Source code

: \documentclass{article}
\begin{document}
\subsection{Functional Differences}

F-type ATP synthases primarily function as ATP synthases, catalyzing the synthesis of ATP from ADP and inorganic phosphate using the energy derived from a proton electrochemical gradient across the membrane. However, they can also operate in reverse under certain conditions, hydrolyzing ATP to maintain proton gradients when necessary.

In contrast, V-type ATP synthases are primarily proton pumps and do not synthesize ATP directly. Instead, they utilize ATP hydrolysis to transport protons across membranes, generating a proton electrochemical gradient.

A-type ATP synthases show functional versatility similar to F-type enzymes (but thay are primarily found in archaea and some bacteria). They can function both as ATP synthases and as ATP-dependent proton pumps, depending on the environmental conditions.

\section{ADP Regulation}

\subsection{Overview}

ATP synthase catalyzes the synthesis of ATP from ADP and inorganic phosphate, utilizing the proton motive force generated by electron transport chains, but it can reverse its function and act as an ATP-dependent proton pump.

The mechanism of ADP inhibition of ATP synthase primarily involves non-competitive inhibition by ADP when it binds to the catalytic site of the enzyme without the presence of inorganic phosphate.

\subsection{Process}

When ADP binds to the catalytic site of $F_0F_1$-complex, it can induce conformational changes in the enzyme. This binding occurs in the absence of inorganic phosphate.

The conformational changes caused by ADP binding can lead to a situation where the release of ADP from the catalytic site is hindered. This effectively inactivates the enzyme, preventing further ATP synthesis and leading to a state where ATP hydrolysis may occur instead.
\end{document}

┄┄┄┄┄┄

> _Required work_
From the line containing "A-type ATP synthases" to the last line of the data above, copy each line exactly and add nothing.

> _Exercise answer_
A-type ATP synthases show functional versatility similar to F-type enzymes (but thay are primarily found in archaea and some bacteria). They can function both as ATP synthases and as ATP-dependent proton pumps, depending on the environmental conditions.

\section{ADP Regulation}

\subsection{Overview}

ATP synthase catalyzes the synthesis of ATP from ADP and inorganic phosphate, utilizing the proton motive force generated by electron transport chains, but it can reverse its function and act as an ATP-dependent proton pump.

The mechanism of ADP inhibition of ATP synthase primarily involves non-competitive inhibition by ADP when it binds to the catalytic site of the enzyme without the presence of inorganic phosphate.

\subsection{Process}

When ADP binds to the catalytic site of $F_0F_1$-complex, it can induce conformational changes in the enzyme. This binding occurs in the absence of inorganic phosphate.

The conformational changes caused by ADP binding can lead to a situation where the release of ADP from the catalytic site is hindered. This effectively inactivates the enzyme, preventing further ATP synthesis and leading to a state where ATP hydrolysis may occur instead.
\end{document}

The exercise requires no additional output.